Jimmy offered condolences and said he how fond he was of Mary Frances and what a joy she was to be around.
We talked for 15 minutes or longer, reminiscing about our old newspaper days at The Tennessean. At one point I asked how he was doing.
“Aw, I’m hanging in,” he said, and shifted the conservation back to Mary Frances and said his prayers were with us.
A few days later I got word that Jimmy had died.
Middle Tennessee lost arguably its most popular outdoors personality and I lost a long-time friend. I wasn’t alone.
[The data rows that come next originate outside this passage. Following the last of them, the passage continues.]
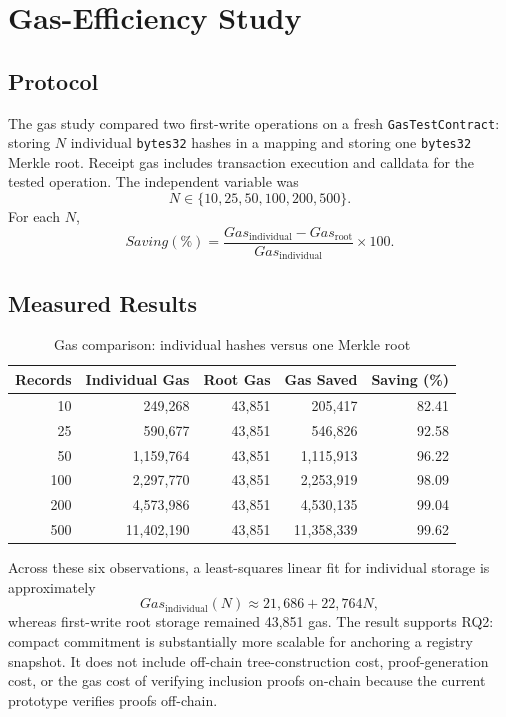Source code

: \section{Gas-Efficiency Study}
\label{sec:gas_results}

\subsection{Protocol}

The gas study compared two first-write operations on a fresh
\texttt{GasTestContract}: storing \(N\) individual \texttt{bytes32} hashes in a
mapping and storing one \texttt{bytes32} Merkle root. Receipt gas includes
transaction execution and calldata for the tested operation. The independent
variable was
\begin{equation}
N\in\{10,25,50,100,200,500\}.
\end{equation}
For each \(N\),
\begin{equation}
Saving(\%)=
\frac{Gas_{\mathrm{individual}}-Gas_{\mathrm{root}}}
{Gas_{\mathrm{individual}}}\times100.
\label{eq:gas_saving_result}
\end{equation}

\subsection{Measured Results}

\begin{table}[htbp]
\centering
\caption{Gas comparison: individual hashes versus one Merkle root}
\label{tab:gas_results}
\begin{tabular}{|r|r|r|r|r|}
\hline
\textbf{Records} & \textbf{Individual Gas} & \textbf{Root Gas} &
\textbf{Gas Saved} & \textbf{Saving (\%)} \\
\hline
10 & 249,268 & 43,851 & 205,417 & 82.41 \\
\hline
25 & 590,677 & 43,851 & 546,826 & 92.58 \\
\hline
50 & 1,159,764 & 43,851 & 1,115,913 & 96.22 \\
\hline
100 & 2,297,770 & 43,851 & 2,253,919 & 98.09 \\
\hline
200 & 4,573,986 & 43,851 & 4,530,135 & 99.04 \\
\hline
500 & 11,402,190 & 43,851 & 11,358,339 & 99.62 \\
\hline
\end{tabular}
\end{table}

Across these six observations, a least-squares linear fit for individual storage
is approximately
\begin{equation}
Gas_{\mathrm{individual}}(N)\approx21,686+22,764N,
\end{equation}
whereas first-write root storage remained 43,851 gas. The result supports RQ2:
compact commitment is substantially more scalable for anchoring a registry
snapshot. It does not include off-chain tree-construction cost, proof-generation
cost, or the gas cost of verifying inclusion proofs on-chain because the current
prototype verifies proofs off-chain.

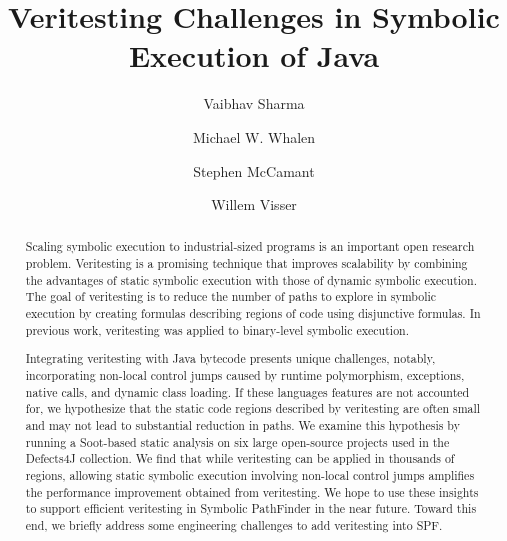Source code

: \documentclass[sigconf]{acmart}
\begin{document}
\title{Veritesting Challenges in Symbolic Execution of Java}
\author{Vaibhav Sharma}

\author{Michael W. Whalen}

\author{Stephen McCamant}

\author{Willem Visser}
\renewcommand{\shortauthors}{V. Sharma et al.}


\begin{abstract}
Scaling symbolic execution to industrial-sized programs is an important open research problem.
%
Veritesting is a promising technique that improves scalability by combining the advantages of static symbolic execution with those of dynamic symbolic execution.  The goal of veritesting is to reduce the number of paths to explore in symbolic execution by creating formulas describing regions of code using disjunctive formulas.
%
In previous work, veritesting was applied to binary-level symbolic execution.

Integrating veritesting with Java bytecode presents unique challenges,
notably, incorporating non-local control jumps caused by runtime polymorphism, exceptions, native calls, and dynamic class loading.
%
If these languages features are not accounted for, we hypothesize that the static code regions described by veritesting are often small and may not lead to substantial reduction in paths.  We examine this hypothesis by running a Soot-based static analysis on six large open-source projects used in the Defects4J collection.
%
We find that while veritesting can be applied in thousands of regions, allowing static symbolic execution involving non-local control jumps amplifies the performance improvement obtained from veritesting.
%
We hope to use these insights to support efficient veritesting in Symbolic PathFinder in the near future.  Toward this end, we briefly address some engineering challenges to add veritesting into SPF.
\end{abstract}
\end{document}
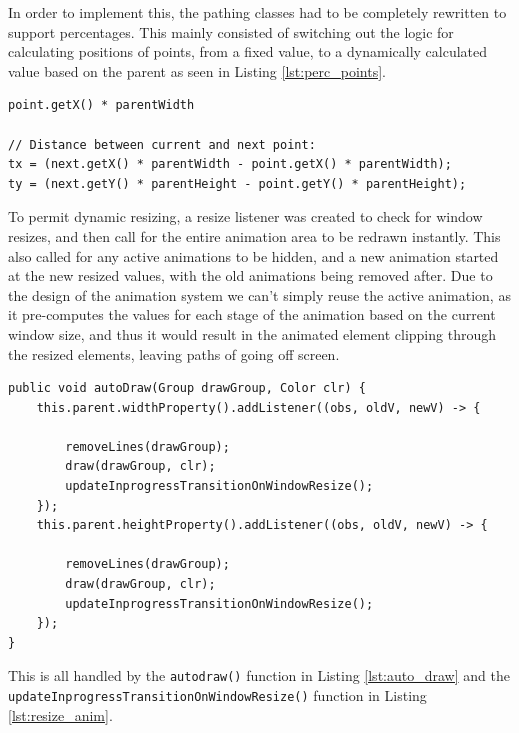 In order to implement this, the pathing classes had to be completely rewritten to support percentages. This mainly consisted of switching out the logic for calculating positions of points, from a fixed value, to a dynamically calculated value based on the parent as seen in Listing \ref{lst:perc_points}.
\begin{lstlisting}[caption=Percentage point caculations, label=lst:perc_points]
point.getX() * parentWidth

// Distance between current and next point:
tx = (next.getX() * parentWidth - point.getX() * parentWidth);
ty = (next.getY() * parentHeight - point.getY() * parentHeight);
\end{lstlisting}

To permit dynamic resizing, a resize listener was created to check for window resizes, and then call for the entire animation area to be redrawn instantly. This also called for any active animations to be hidden, and a new animation started at the new resized values, with the old animations being removed after. Due to the design of the animation system we can't simply reuse the active animation, as it pre-computes the values for each stage of the animation based on the current window size, and thus it would result in the animated element clipping through the resized elements, leaving paths of going off screen.

\begin{lstlisting}[caption=Auto draw function, label=lst:auto_draw]
public void autoDraw(Group drawGroup, Color clr) {
    this.parent.widthProperty().addListener((obs, oldV, newV) -> {

        removeLines(drawGroup);
        draw(drawGroup, clr);
        updateInprogressTransitionOnWindowResize();
    });
    this.parent.heightProperty().addListener((obs, oldV, newV) -> {

        removeLines(drawGroup);
        draw(drawGroup, clr);
        updateInprogressTransitionOnWindowResize();
    });
}
\end{lstlisting}

This is all handled by the \verb|autodraw()| function in Listing \ref{lst:auto_draw} and the \\ \verb|updateInprogressTransitionOnWindowResize()| function in Listing \ref{lst:resize_anim}.

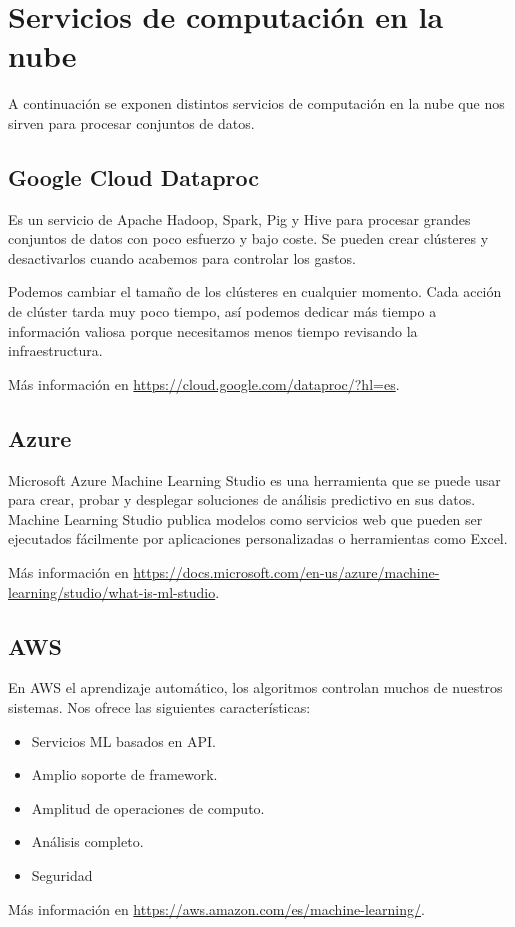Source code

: \section{Servicios de computación en la nube}
A continuación se exponen distintos servicios de computación en la nube que nos sirven para procesar conjuntos de datos.

\subsection{Google Cloud Dataproc}
Es un servicio de Apache Hadoop, Spark, Pig y Hive para procesar grandes conjuntos de datos con poco esfuerzo y bajo coste. Se pueden crear clústeres y desactivarlos cuando acabemos para  controlar los gastos.

Podemos cambiar el tamaño de los clústeres en cualquier momento. Cada acción de clúster tarda muy poco tiempo, así podemos dedicar más tiempo a información valiosa porque necesitamos menos tiempo revisando la infraestructura.

Más información en \url{https://cloud.google.com/dataproc/?hl=es}.

\subsection{Azure}
Microsoft Azure Machine Learning Studio es una herramienta que se puede usar para crear, probar y desplegar soluciones de análisis predictivo en sus datos. Machine Learning Studio publica modelos como servicios web que pueden ser ejecutados fácilmente por aplicaciones personalizadas o herramientas como Excel.

Más información en \url{https://docs.microsoft.com/en-us/azure/machine-learning/studio/what-is-ml-studio}.

\subsection{AWS}
En AWS el aprendizaje automático, los algoritmos controlan muchos de nuestros sistemas. Nos ofrece las siguientes características:
\begin{itemize}
	\item Servicios ML basados en API.
	\item Amplio soporte de framework.
	\item Amplitud de operaciones de computo.
	\item Análisis completo.
	\item Seguridad
\end{itemize}

Más información en \url{https://aws.amazon.com/es/machine-learning/}.	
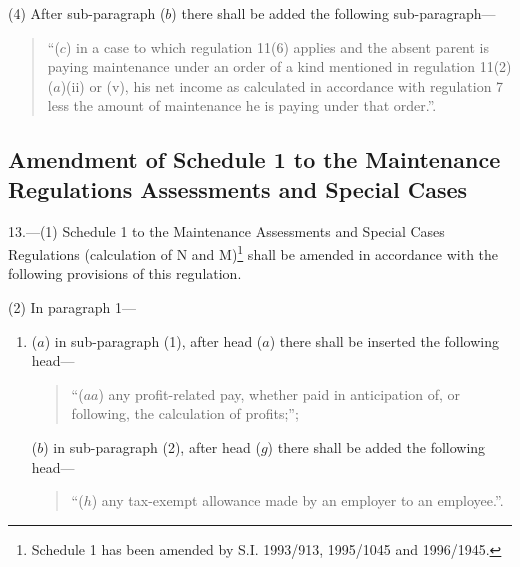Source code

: \documentclass[12pt,a4paper]{article}
\begin{document}
(4) After sub-paragraph ($b$) there shall be added the following sub-\hspace{0pt}paragraph—
\begin{quotation}
“($c$) in a case to which regulation 11(6) applies and the absent parent is paying maintenance under an order of a kind mentioned in regulation 11(2)($a$)(ii) or (v), his net income as calculated in accordance with regulation 7 less the amount of maintenance he is paying under that order.”.
\end{quotation}

\subsection[13. Amendment of Schedule 1 to the Maintenance Regulations Assessments and Special Cases]{Amendment of Schedule 1 to the Maintenance Regulations Assessments and Special Cases}

13.—(1) Schedule 1 to the Maintenance Assessments and Special Cases Regulations (calculation of N and M)\footnote{\frenchspacing Schedule 1 has been amended by S.I. 1993/913, 1995/1045 and 1996/1945.} shall be amended in accordance with the following provisions of this regulation.

(2) In paragraph 1—
\begin{enumerate}\item[]
($a$) in sub-paragraph (1), after head ($a$) there shall be inserted the following head—
\begin{quotation}
“($aa$) any profit-related pay, whether paid in anticipation of, or following, the calculation of profits;”;
\end{quotation}

($b$) in sub-paragraph (2), after head ($g$) there shall be added the following head—
\begin{quotation}
“($h$) any tax-exempt allowance made by an employer to an employee.”.
\end{quotation}
\end{enumerate}
\end{document}
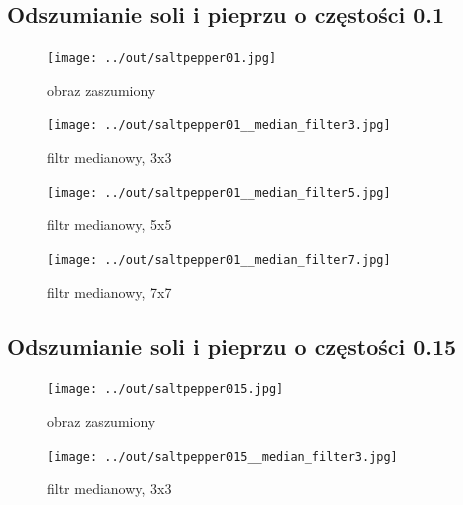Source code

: \documentclass[a4paper,12pt]{article}
\begin{document}
\subsection{Odszumianie soli i pieprzu o częstości 0.1}
\begin{figure}[h!]
\begin{minipage}[t]{7.5cm}
\begin{center}
\texttt{[image: ../out/saltpepper01.jpg]}
\caption{obraz zaszumiony}
\end{center}
\end{minipage}
\hfill
\begin{minipage}[t]{7.5cm}
\begin{center}
\texttt{[image: ../out/saltpepper01\_\_median\_filter3.jpg]}
\caption{filtr medianowy, 3x3}
\end{center}
\end{minipage}
\end{figure}

\begin{figure}[h!]
\begin{minipage}[t]{7.5cm}
\begin{center}
\texttt{[image: ../out/saltpepper01\_\_median\_filter5.jpg]}
\caption{filtr medianowy, 5x5}
\end{center}
\end{minipage}
\hfill
\begin{minipage}[t]{7.5cm}
\begin{center}
\texttt{[image: ../out/saltpepper01\_\_median\_filter7.jpg]}
\caption{filtr medianowy, 7x7}
\end{center}
\end{minipage}
\end{figure}


\newpage
\subsection{Odszumianie soli i pieprzu o częstości 0.15}
\begin{figure}[h!]
\begin{minipage}[t]{7.5cm}
\begin{center}
\texttt{[image: ../out/saltpepper015.jpg]}
\caption{obraz zaszumiony}
\end{center}
\end{minipage}
\hfill
\begin{minipage}[t]{7.5cm}
\begin{center}
\texttt{[image: ../out/saltpepper015\_\_median\_filter3.jpg]}
\caption{filtr medianowy, 3x3}
\end{center}
\end{minipage}
\end{figure}
\end{document}
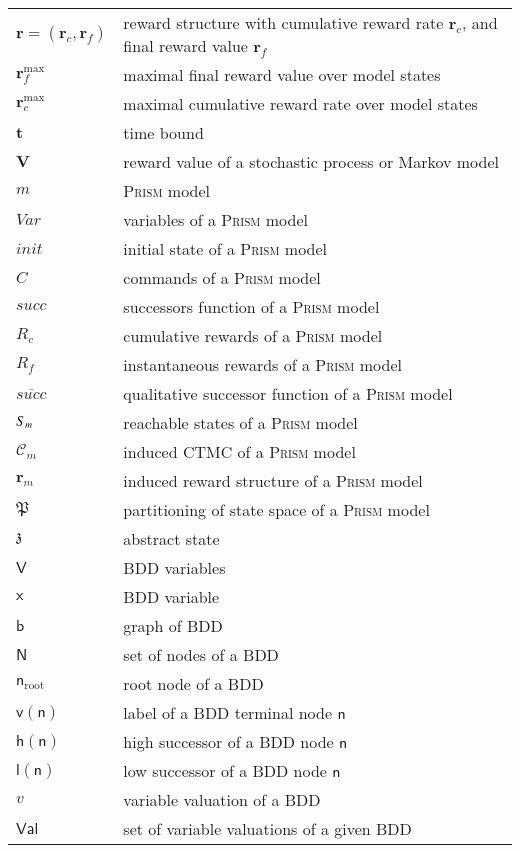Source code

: \documentclass[10pt,twocolumn]{article}
\newcommand{\PRISM}{\textsc{Prism}\xspace}
\newcommand{\states} {{\ensuremath S}}
\newcommand{\cmodel}{\mathcal{C}}
\newcommand{\rew}{\mathbf{r}}
\newcommand{\frew}{\mathbf{r}_f}
\newcommand{\crew}{\mathbf{r}_c}
\newcommand{\timeb}{\mathbf{t}}
\newcommand{\mvalue}{\mathbf{V}}
\newcommand{\apart}{\mathfrak{P}}
\newcommand{\astate}{\mathfrak{z}}
\newcommand{\bdd}{\mathsf{b}}
\newcommand{\bddVars}{\mathsf{V}}
\newcommand{\bddVar}{\mathsf{x}}
\newcommand{\bddNodeInit}{\bddNode_{\mathrm{root}}}
\newcommand{\bddNodes}{\mathsf{N}}
\newcommand{\bddNode}{\mathsf{n}}
\newcommand{\bddHi}{\mathsf{h}}
\newcommand{\bddLo}{\mathsf{l}}
\newcommand{\bddNV}{\mathsf{v}}
\newcommand{\bddEval}{\mathsf{Val}}
\newcommand{\prismModel}{m}
\newcommand{\prismVars}{\mathit{Var}}
\newcommand{\prismInit}{\mathit{init}}
\newcommand{\prismSucc}{\mathit{succ}}
\newcommand{\prismNSucc}{\overline{\prismSucc}}
\newcommand{\prismCmds}{C}
\newcommand{\prismCRew}{R_c}
\newcommand{\prismFRew}{R_f}
\begin{document}
\begin{supertabular}{p{1.6cm}p{5.7cm}}
  $\rew = (\crew, \frew)$ & reward structure with cumulative reward rate $\crew$, and final reward value $\frew$\\
  $\frew^{\max}$ & maximal final reward value over model states\\
  $\crew^{\max}$ & maximal cumulative reward rate over model states\\
  $\timeb$ & time bound\\
  $\mvalue$ & reward value of a stochastic process or Markov model\\
  $\prismModel$ & \PRISM model\\
  $\prismVars$ & variables of a \PRISM model\\
  $\prismInit$ & initial state of a \PRISM model\\
  $\prismCmds$ & commands of a \PRISM model\\
  $\prismSucc$ & successors function of a \PRISM model\\
  $\prismCRew$ & cumulative rewards of a \PRISM model\\
  $\prismFRew$ & instantaneous rewards of a \PRISM model\\
  $\prismNSucc$ & qualitative successor function of a \PRISM model\\
  $\states_{\prismModel}$ & reachable states of a \PRISM model\\
  $\cmodel_\prismModel$ & induced CTMC of a \PRISM model\\
  $\rew_\prismModel$ & induced reward structure of a \PRISM model\\
  $\apart$ & partitioning of state space of a \PRISM model\\
  $\astate$ & abstract state\\
  $\bddVars$ & BDD variables\\
  $\bddVar$ & BDD variable\\
  $\bdd$ & graph of BDD\\
  $\bddNodes$ & set of nodes of a BDD\\
  $\bddNodeInit$ & root node of a BDD\\
  $\bddNV(\bddNode)$ & label of a BDD terminal node $\bddNode$\\
  $\bddHi(\bddNode)$ & high successor of a BDD node $\bddNode$\\
  $\bddLo(\bddNode)$ & low successor of a BDD node $\bddNode$\\
  $v$ & variable valuation of a BDD\\
  $\bddEval$ & set of variable valuations of a given BDD\\

\end{supertabular}
\end{document}
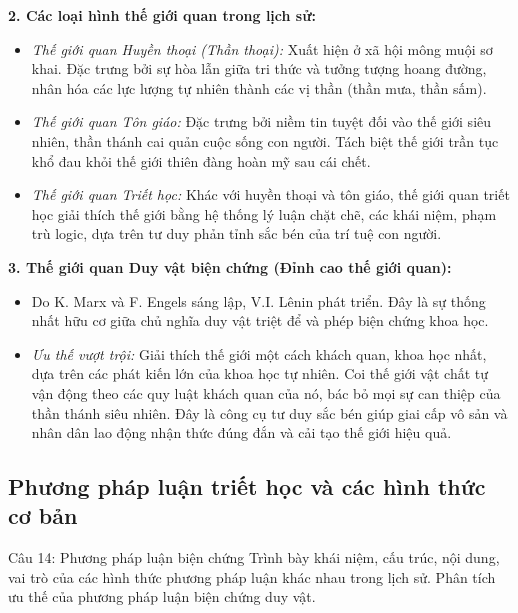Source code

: \documentclass[12pt,a4paper]{article}
\begin{document}
{\noindent
\textbf{2. Các loại hình thế giới quan trong lịch sử:}
\begin{itemize}
    \item \textit{Thế giới quan Huyền thoại (Thần thoại):} Xuất hiện ở xã hội mông muội sơ khai. Đặc trưng bởi sự hòa lẫn giữa tri thức và tưởng tượng hoang đường, nhân hóa các lực lượng tự nhiên thành các vị thần (thần mưa, thần sấm).
    \item \textit{Thế giới quan Tôn giáo:} Đặc trưng bởi niềm tin tuyệt đối vào thế giới siêu nhiên, thần thánh cai quản cuộc sống con người. Tách biệt thế giới trần tục khổ đau khỏi thế giới thiên đàng hoàn mỹ sau cái chết.
    \item \textit{Thế giới quan Triết học:} Khác với huyền thoại và tôn giáo, thế giới quan triết học giải thích thế giới bằng hệ thống lý luận chặt chẽ, các khái niệm, phạm trù logic, dựa trên tư duy phản tỉnh sắc bén của trí tuệ con người.
\end{itemize}

\noindent
\textbf{3. Thế giới quan Duy vật biện chứng (Đỉnh cao thế giới quan):}
\begin{itemize}
    \item Do K. Marx và F. Engels sáng lập, V.I. Lênin phát triển. Đây là sự thống nhất hữu cơ giữa chủ nghĩa duy vật triệt để và phép biện chứng khoa học.
    \item \textit{Ưu thế vượt trội:} Giải thích thế giới một cách khách quan, khoa học nhất, dựa trên các phát kiến lớn của khoa học tự nhiên. Coi thế giới vật chất tự vận động theo các quy luật khách quan của nó, bác bỏ mọi sự can thiệp của thần thánh siêu nhiên. Đây là công cụ tư duy sắc bén giúp giai cấp vô sản và nhân dân lao động nhận thức đúng đắn và cải tạo thế giới hiệu quả.
\end{itemize}

\subsection{Phương pháp luận triết học và các hình thức cơ bản}

\begin{questionbox}{Câu 14: Phương pháp luận biện chứng}
Trình bày khái niệm, cấu trúc, nội dung, vai trò của các hình thức phương pháp luận khác nhau trong lịch sử. Phân tích ưu thế của phương pháp luận biện chứng duy vật.
\end{questionbox}

}
\end{document}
Jimmy Holt was everybody’s favorite fishin’ buddy.
“Jimmy probably meant more to me personally and professionally than anybody I’ve ever known,” said Lebanon’s Jim Duckworth, a fishing guide, fishing-video producer and one of Holt’s pals for decades.
“He taught me everything I know about videotaping, he was the best fisherman I was ever around, and he was just a great all-around guy,” Duckworth said. “He had that same natural charisma that Bill Dance has – everybody who knew him loved him. Jimmy Holt had a million friends and no enemies.”
I first met Jimmy when I joined The Tennessean sports staff in 1967. At the time he was a photographer, and would go on to become the paper’s fishing writer and outdoors editor.
Jimmy was a superb photographer whose engaging personality gained him lots of behind-the-scenes access. One summer he met an aspiring young singer named Elvis Presley. Jimmy hung out around town with Elvis and accumulated a collection of candid photos.
In addition to being a newspaperman and photographer, Jimmy was also a Metro councilman and boat dealer. But it was his work on the Tennessee Outdoorsman Show, broadcast on Nashville’s PBS station from 1969-2001, for which he was most famous.
Jimmy’s wit and sense of humor made the show a long-running success. One example: Jimmy and co-host Glen Smith were taping a show on a section of Center Hill Lake known as Indian Creek when they struck up a conversation.
“Glen, I wonder why they call this place Indian Creek?” Jimmy asked.
“Gosh, I don’t know, Jimmy,” dead-panned Glen, turning his back to camera – which showed an arrow protruding from the back of his life jacket.
Such fun-loving hi-jinks didn’t distract from the fact that Jimmy was an expert outdoorsman, an avid fisherman and an authority on area waters. He caught fish – big ones and lots of them – when other anglers were getting skunked.
Jimmy was also a dedicated duck hunter. During waterfowl season Jimmy and Tennessean owner Amon Evans would disappear for weeks, hunting out of Amon’s duck camp in West Tennessee.
After Jimmy retired from the Tennessean I eventually took over the outdoor editor’s job and we stayed in contact over the years. Usually we talked about fishing or newspapering. Fittingly, our final conversation was about Jimmy’s concern for others – his mourning the passing of Mary Frances and his concern about how I was doing.
Now, after a half-century’s friendship, Jimmy Holt is gone. He’ll be missed here, but the angels are going to hear some great fishing yarns.